(Foto: Pete Hegseth). El combate al narcotráfico en el Caribe y zonas próximas a Colombia y Venezuela ha escalado a un punto en el que ya no se discute solo la eficacia operativa, sino el costo político y humano de la estrategia. Un nuevo ataque de Estados Unidos contra dos supuestas “narcolanchas” dejó al menos cinco muertos y se suma a una campaña que, desde septiembre de 2025, habría destruido casi 40 embarcaciones y causado cerca de 110 fallecimientos. La cifra no es menor: convierte una política de interdicción en una ofensiva sostenida con implicancias regionales.

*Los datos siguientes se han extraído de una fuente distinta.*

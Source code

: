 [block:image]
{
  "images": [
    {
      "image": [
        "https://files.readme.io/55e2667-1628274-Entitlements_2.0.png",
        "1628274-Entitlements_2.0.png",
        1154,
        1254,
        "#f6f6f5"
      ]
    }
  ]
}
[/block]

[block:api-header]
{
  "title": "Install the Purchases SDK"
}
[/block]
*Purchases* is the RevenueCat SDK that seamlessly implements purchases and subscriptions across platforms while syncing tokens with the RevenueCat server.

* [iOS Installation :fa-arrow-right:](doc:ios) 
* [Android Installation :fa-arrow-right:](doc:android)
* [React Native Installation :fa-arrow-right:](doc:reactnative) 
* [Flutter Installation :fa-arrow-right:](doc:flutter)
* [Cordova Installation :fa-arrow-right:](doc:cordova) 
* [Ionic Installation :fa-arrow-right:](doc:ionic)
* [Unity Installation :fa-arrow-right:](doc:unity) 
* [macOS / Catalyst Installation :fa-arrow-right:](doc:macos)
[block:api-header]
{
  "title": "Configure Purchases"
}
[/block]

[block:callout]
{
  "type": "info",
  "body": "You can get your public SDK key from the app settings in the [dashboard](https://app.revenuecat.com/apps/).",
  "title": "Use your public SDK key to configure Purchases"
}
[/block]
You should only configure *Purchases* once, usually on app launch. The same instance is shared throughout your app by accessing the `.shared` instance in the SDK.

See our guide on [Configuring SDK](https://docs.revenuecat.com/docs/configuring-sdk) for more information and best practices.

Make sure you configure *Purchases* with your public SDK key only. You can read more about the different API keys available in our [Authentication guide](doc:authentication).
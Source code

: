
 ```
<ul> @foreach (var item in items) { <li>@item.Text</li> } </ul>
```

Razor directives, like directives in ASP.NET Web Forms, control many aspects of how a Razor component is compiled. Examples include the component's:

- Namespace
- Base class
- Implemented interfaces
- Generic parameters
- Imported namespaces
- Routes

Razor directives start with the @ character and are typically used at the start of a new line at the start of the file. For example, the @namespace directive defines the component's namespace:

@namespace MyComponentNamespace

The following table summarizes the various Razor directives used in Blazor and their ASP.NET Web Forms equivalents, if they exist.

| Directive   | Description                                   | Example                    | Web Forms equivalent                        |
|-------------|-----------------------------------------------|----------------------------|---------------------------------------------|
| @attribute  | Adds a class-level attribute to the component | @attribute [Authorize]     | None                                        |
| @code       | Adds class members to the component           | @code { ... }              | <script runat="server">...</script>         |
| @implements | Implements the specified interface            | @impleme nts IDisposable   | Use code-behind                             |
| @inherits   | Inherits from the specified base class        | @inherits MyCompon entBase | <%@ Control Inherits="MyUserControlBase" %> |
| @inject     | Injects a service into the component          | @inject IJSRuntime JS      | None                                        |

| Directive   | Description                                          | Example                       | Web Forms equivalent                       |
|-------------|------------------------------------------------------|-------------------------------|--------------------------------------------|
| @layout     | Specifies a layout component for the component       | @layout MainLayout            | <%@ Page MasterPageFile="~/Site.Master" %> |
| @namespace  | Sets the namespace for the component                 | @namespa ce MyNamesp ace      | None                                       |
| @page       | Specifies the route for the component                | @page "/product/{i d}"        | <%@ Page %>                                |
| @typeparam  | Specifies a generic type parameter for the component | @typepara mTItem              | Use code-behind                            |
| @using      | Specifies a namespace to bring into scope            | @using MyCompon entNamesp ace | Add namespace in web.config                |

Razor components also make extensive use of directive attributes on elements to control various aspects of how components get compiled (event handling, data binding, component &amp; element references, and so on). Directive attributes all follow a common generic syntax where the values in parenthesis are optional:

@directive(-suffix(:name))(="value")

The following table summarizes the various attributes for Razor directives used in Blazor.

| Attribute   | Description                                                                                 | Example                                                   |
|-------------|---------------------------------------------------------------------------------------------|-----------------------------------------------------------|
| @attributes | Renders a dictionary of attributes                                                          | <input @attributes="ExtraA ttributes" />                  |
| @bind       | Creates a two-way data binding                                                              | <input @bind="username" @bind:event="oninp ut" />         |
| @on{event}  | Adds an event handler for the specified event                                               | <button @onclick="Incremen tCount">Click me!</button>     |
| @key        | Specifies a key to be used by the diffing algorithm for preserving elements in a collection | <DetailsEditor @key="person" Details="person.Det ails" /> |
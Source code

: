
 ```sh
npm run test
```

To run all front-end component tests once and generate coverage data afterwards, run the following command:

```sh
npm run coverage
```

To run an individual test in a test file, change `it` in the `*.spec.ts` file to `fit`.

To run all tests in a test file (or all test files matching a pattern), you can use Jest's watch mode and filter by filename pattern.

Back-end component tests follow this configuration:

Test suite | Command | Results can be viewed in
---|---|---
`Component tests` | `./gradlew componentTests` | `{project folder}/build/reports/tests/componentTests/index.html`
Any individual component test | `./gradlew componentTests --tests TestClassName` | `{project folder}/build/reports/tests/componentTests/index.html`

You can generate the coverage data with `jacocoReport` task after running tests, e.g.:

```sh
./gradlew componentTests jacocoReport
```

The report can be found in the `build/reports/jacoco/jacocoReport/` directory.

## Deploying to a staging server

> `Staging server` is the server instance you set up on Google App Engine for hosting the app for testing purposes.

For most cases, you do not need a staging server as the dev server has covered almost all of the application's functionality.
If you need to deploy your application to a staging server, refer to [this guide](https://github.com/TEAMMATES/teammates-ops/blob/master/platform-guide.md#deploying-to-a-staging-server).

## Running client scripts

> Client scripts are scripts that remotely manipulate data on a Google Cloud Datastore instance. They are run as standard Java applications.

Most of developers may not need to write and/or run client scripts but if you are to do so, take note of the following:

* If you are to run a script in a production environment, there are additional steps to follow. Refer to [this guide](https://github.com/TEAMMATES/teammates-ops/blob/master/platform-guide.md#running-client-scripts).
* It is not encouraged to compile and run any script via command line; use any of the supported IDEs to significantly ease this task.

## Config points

La versión oficial sostiene que las embarcaciones atacadas seguían rutas conocidas del tráfico ilegal y operaban bajo redes calificadas como “narcoterroristas”. La operación se enmarca en un despliegue militar inédito en décadas en el Caribe sur y se presenta como respuesta al flujo de drogas hacia territorio estadounidense. Sin embargo, el contexto revela una agenda más amplia: además de golpear logística criminal, Washington busca incrementar presión sobre el gobierno venezolano, al que acusa de funcionar como “narcoestado”.
Ahí surge el dilema central: cuando la lucha antidrogas se combina con objetivos de cambio político, la estrategia deja de ser exclusivamente policial o sanitaria y entra en el terreno de la confrontación geopolítica. Este cruce plantea preguntas incómodas. La primera: ¿qué umbral probatorio se usa para definir un objetivo como “narcolancha” en escenarios de alta incertidumbre? La segunda: ¿qué mecanismos de rendición de cuentas existen cuando la acción se ejecuta con fuerza letal y difusión pública de videos como respaldo? La tercera: ¿cómo se evita que el uso de la etiqueta “terrorista” termine ampliando la discrecionalidad para emplear fuerza en zonas donde convergen pesca, comercio informal, migración y crimen?
La ofensiva no se limita a pequeñas embarcaciones. También se reportan confiscaciones de petroleros vinculados al crudo venezolano y denuncias sobre activos energéticos en disputa, lo que añade una capa económica a la tensión. En paralelo, se menciona el uso de drones contra infraestructura de atraque, lo que, de confirmarse en sus alcances, movería el escenario hacia acciones más directas sobre territorio y logística portuaria, elevando el riesgo de escalada y respuestas asimétricas.
Desde la perspectiva regional, el problema es doble: el narcotráfico necesita ser contenido, pero la estabilidad también. Una estrategia centrada en golpes letales puede desarticular rutas en el corto plazo; en el largo plazo, puede desplazar el tráfico, endurecer alianzas criminales y aumentar fricciones diplomáticas si no se acompaña de cooperación judicial, control financiero y políticas de reducción de demanda.
Los ataques recientes consolidan una tendencia: interdicción militar intensa como herramienta principal. Sus resultados deben medirse no solo por embarcaciones destruidas, sino por su capacidad de reducir el negocio y evitar una crisis mayor.
Reflexión final
La pregunta que queda abierta para el debate global es si la “guerra” declarada contra redes criminales puede ganarse solo con superioridad militar. Sin inteligencia verificable, supervisión pública y estrategia integral, el riesgo es convertir una política de seguridad en un ciclo de violencia con efectos que trascienden fronteras.